## Problem to solve
The lines of the records that include "images" should all be copied.

## Source information
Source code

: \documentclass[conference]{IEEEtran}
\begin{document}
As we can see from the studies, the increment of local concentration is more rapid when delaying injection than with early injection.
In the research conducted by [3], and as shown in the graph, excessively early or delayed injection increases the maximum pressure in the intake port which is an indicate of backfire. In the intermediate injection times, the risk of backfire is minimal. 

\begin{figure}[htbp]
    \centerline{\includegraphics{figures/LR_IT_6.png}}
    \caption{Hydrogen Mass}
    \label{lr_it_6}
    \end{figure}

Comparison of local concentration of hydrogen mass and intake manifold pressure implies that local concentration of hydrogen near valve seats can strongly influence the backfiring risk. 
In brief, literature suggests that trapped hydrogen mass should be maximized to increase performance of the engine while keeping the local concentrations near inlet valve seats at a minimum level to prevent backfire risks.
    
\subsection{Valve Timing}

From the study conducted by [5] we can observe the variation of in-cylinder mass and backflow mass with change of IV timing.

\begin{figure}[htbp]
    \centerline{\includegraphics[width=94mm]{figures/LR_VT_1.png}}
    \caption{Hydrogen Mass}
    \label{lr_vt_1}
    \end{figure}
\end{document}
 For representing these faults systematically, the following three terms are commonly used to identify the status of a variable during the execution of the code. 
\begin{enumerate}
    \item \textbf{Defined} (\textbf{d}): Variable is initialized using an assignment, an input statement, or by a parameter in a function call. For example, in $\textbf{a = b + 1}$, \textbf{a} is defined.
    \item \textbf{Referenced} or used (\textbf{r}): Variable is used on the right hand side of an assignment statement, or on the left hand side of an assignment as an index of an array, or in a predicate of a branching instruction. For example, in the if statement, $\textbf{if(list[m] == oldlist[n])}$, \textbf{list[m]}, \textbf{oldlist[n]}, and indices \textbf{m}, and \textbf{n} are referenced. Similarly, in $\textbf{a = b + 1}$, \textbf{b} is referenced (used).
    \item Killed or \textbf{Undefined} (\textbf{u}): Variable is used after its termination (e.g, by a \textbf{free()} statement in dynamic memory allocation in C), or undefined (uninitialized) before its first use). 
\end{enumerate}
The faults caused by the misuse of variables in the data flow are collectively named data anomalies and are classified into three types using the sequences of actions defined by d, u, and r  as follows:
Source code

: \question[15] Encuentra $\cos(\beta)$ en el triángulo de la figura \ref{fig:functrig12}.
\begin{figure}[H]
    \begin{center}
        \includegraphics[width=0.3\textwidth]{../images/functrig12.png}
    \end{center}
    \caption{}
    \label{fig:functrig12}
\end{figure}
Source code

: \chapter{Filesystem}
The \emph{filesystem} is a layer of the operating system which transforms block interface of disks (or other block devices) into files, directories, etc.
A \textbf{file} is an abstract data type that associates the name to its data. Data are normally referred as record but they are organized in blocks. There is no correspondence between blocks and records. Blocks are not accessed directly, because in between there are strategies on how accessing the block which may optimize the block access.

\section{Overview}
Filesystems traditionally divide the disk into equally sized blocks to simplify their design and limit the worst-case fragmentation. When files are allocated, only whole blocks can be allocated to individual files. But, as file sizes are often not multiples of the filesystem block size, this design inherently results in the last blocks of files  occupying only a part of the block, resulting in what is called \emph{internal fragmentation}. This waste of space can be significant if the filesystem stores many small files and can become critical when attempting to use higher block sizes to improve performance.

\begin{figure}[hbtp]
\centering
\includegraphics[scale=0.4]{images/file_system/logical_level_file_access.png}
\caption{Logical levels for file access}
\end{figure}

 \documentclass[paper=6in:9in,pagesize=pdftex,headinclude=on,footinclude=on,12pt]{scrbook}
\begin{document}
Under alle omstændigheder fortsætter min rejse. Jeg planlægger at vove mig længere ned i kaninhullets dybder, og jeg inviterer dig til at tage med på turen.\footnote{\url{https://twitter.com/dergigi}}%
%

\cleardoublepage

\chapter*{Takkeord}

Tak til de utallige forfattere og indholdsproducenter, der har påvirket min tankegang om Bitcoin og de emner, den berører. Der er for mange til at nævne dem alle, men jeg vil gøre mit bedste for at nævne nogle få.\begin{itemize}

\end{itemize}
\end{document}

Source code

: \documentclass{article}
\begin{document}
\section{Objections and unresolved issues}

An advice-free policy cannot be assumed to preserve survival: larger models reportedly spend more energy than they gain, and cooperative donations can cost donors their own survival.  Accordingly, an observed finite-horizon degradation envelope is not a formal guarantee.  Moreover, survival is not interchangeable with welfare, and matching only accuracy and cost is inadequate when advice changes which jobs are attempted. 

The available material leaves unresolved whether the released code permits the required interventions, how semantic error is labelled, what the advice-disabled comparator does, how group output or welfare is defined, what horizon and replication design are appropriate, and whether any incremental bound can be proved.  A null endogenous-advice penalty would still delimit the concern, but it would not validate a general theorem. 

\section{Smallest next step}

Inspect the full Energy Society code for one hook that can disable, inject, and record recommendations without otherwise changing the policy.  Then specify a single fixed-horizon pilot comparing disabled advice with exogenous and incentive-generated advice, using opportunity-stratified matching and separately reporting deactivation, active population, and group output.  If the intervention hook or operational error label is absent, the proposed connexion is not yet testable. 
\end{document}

## Exercise response
        \includegraphics[width=0.3\textwidth]{../images/functrig12.png}
\includegraphics[scale=0.4]{images/file_system/logical_level_file_access.png}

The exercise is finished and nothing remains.